#### [Saved data entries]
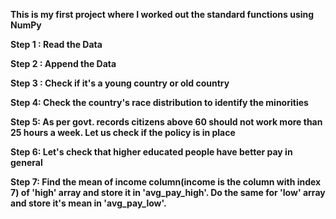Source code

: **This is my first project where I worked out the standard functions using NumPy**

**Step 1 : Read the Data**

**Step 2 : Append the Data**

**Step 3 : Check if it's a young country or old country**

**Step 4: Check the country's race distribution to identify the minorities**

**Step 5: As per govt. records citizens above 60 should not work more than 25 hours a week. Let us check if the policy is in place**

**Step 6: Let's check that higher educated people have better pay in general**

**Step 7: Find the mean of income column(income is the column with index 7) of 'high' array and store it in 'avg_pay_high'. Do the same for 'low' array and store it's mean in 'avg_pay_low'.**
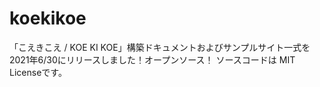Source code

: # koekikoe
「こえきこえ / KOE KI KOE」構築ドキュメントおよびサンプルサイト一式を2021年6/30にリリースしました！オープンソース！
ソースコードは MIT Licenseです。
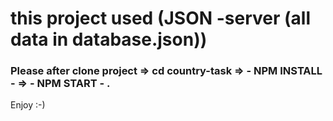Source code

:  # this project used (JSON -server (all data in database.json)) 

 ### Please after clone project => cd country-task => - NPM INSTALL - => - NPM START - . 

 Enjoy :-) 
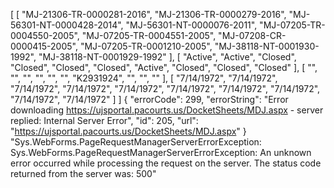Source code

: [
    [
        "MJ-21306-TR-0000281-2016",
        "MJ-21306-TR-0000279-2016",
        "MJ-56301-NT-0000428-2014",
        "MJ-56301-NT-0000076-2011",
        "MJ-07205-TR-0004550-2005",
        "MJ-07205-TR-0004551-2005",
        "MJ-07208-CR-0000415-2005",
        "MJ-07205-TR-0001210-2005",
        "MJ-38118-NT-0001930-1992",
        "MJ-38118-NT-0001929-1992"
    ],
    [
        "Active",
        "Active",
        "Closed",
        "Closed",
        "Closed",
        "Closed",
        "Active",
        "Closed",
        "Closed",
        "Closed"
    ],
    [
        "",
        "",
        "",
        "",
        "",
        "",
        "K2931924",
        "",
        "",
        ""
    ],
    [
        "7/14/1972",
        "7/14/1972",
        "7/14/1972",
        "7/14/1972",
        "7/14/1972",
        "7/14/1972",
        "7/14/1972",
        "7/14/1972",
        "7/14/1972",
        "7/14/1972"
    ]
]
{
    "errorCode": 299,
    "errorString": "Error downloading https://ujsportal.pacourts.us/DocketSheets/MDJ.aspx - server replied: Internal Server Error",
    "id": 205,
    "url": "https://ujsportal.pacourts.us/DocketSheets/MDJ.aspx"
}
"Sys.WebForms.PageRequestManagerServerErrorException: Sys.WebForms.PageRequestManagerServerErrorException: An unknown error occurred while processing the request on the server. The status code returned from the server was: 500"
* * *
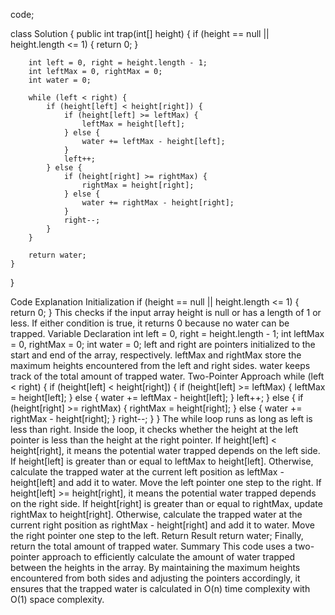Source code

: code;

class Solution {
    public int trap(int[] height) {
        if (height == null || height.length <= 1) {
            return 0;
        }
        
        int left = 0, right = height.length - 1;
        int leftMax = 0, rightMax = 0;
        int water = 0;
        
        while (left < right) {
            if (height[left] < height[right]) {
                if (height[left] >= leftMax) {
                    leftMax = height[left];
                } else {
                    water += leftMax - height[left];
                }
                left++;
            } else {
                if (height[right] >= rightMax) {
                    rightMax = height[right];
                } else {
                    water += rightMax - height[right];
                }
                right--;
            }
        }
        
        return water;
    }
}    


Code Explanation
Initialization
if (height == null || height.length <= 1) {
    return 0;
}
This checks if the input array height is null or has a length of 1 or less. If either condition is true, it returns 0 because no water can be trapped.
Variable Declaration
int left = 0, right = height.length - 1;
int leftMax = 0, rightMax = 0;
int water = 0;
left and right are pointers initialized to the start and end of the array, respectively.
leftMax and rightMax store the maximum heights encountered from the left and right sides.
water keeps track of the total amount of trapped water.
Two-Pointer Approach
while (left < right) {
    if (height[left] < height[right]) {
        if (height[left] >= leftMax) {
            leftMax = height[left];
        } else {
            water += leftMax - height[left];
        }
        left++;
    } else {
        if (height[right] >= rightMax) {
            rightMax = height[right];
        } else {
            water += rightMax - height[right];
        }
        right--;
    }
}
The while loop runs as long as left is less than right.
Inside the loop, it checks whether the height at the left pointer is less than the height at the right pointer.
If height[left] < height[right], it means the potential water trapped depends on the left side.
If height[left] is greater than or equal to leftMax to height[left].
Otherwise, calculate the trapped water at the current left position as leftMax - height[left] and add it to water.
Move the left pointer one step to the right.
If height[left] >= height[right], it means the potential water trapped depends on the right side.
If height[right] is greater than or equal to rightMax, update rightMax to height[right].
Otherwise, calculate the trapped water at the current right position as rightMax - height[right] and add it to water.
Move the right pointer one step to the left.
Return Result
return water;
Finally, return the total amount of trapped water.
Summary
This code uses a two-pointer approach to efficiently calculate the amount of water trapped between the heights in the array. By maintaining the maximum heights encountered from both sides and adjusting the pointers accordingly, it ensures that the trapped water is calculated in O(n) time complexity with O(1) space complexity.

#### [WHAT YOU SHOULD DO]
Wherever a line of the entries holds the string "aspx", copy that line.

#### [ANSWER BOX]
    "errorString": "Error downloading https://ujsportal.pacourts.us/DocketSheets/MDJ.aspx - server replied: Internal Server Error",
    "url": "https://ujsportal.pacourts.us/DocketSheets/MDJ.aspx"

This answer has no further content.